_WHAT TO DO_. Search the records for the string "attempt", and show each line where it appears.

-- ENTRIES PROVIDED follows --

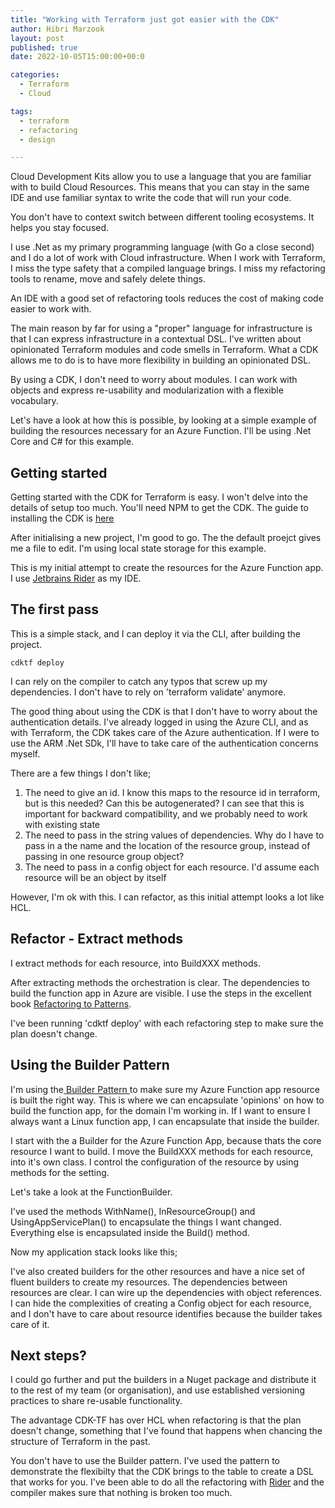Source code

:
 ```yaml
---
title: "Working with Terraform just got easier with the CDK"
author: Hibri Marzook
layout: post
published: true
date: 2022-10-05T15:00:00+00:0

categories:
  - Terraform
  - Cloud

tags:
  - terraform
  - refactoring
  - design

---
```



 
Cloud Development Kits allow you to use a language that you are familiar with to build Cloud Resources. This means that you can stay in the same IDE and use familiar syntax to write the code that will run your code. 

You don't have to context switch between different tooling ecosystems. It helps you stay focused. 

I  use .Net as my primary programming language (with Go a close second) and I do a lot of work with Cloud infrastructure. When I work with Terraform, I miss the type safety that a compiled language brings. I miss my refactoring tools to rename, move and safely delete things.

 An IDE with a good set of refactoring tools reduces the cost of making code easier to work with. 

The main reason by far for using a "proper" language for infrastructure is that I can express infrastructure in a contextual DSL. I've written about opinionated Terraform modules and code smells in Terraform. What a CDK allows me to do is to have more flexibility in building an opinionated DSL.

By using a CDK, I don't need to worry about modules. I can work with objects and express re-usability and modularization with a flexible vocabulary. 

Let's have a look at how this is possible, by looking at a simple example of building the resources necessary for an Azure Function. I'll be using  .Net Core and C# for this example.

## Getting started
Getting started with the CDK for Terraform is easy. I won't delve into the details of setup too much. 
You'll need NPM to get the CDK. The guide to installing the CDK is [here](https://learn.hashicorp.com/tutorials/terraform/cdktf-install?in=terraform/cdktf)

After initialising a new project, I'm good to go. The the default proejct gives me a file to edit.
I'm using local state storage for this example. 

This is my initial attempt to create the resources for the Azure Function app. I use [Jetbrains Rider](https://www.jetbrains.com/rider/) as my IDE.

## The first pass

<script src="https://gist.github.com/hibri/feea23d9101049b25f968ab6786ec66f.js"></script>

This is a simple stack, and I can deploy it via the CLI, after building the project.
```
cdktf deploy
```

I can rely on the compiler to catch any typos that screw up my dependencies. I don't have to rely on 'terraform validate' anymore.

The good thing about using the CDK is that I don't have to worry about the authentication details. I've already logged in using the Azure CLI, and as with Terraform, the CDK takes care of the Azure authentication. If I were to use the ARM .Net SDk, I'll have to take care of the authentication concerns myself.

There are a few things I don't like;

1. The need to give an id. I know this maps to the resource id in terraform, but is this needed? Can this be autogenerated? I can see that this is important for backward compatibility, and we probably need to work with existing state
2. The need to pass in the string values of dependencies. Why do I have to pass in a the name and the location of the resource group, instead of passing in one resource group object?
3. The need to pass in a config object for each resource. I'd assume each resource will be an object by itself

However, I'm ok with this. I can refactor, as this initial attempt looks a lot like HCL.

## Refactor - Extract methods
I extract methods for each resource, into BuildXXX methods.

<script src="https://gist.github.com/hibri/223156e93a252f64b30a070bbb30557b.js"></script>

After extracting methods the orchestration is clear. The dependencies to build the function app in Azure are visible.
I use the steps in the excellent book [Refactoring to Patterns](https://www.industriallogic.com/xp/refactoring/index.html).

I've been running 'cdktf deploy' with each refactoring step to make sure the plan doesn't change.

## Using the Builder Pattern

I'm using the[ Builder Pattern ](https://refactoring.guru/design-patterns/builder) to make sure my Azure Function app resource is built the right way. This is where we can encapsulate 'opinions' on how to build the function app, for the domain I'm working in. If I want to ensure I always want a Linux function app, I can encapsulate that inside the builder.

I start with the a Builder for the Azure Function App, because thats the core resource I want to build. I move the BuildXXX methods for each resource, into it's own class. I control the configuration of the resource by using methods for the setting.

Let's take a look at the FunctionBuilder. 

<script src="https://gist.github.com/hibri/1ae582a7dfeacf190c2f8827420e23e3.js"></script>

I've used the methods WithName(), InResourceGroup() and UsingAppServicePlan() to encapsulate the things I want changed.  Everything else is encapsulated inside the Build() method. 

Now my application stack looks like this;

<script src="https://gist.github.com/hibri/5e2ce57377d1ebddfaa71237ab95c593.js"></script>

I've also created builders for the other resources and have a nice set of fluent builders to create my resources.
The dependencies between resources are clear. I can wire up the dependencies with object references. I can hide the complexities of creating a Config object for each resource, and I don't have to care about resource identifies because the builder takes care of it.


## Next steps?

I could go further and put the builders in a Nuget package and distribute it to the rest of my team (or organisation), and use established versioning practices to share re-usable functionality.

The advantage CDK-TF has over HCL when refactoring is that the plan doesn't change, something that I've found that happens when chancing the structure of Terraform in the past.

You don't have to use the Builder pattern. I've used the pattern to demonstrate the flexibilty that the CDK brings to the table to create a DSL that works for you. I've been able to do all the refactoring with [Rider](https://www.jetbrains.com/rider/) and the compiler makes sure that nothing is broken too much.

-- ENTRIES PROVIDED concluded --

_FINAL ANSWER_.
This is my initial attempt to create the resources for the Azure Function app. I use [Jetbrains Rider](https://www.jetbrains.com/rider/) as my IDE.
However, I'm ok with this. I can refactor, as this initial attempt looks a lot like HCL.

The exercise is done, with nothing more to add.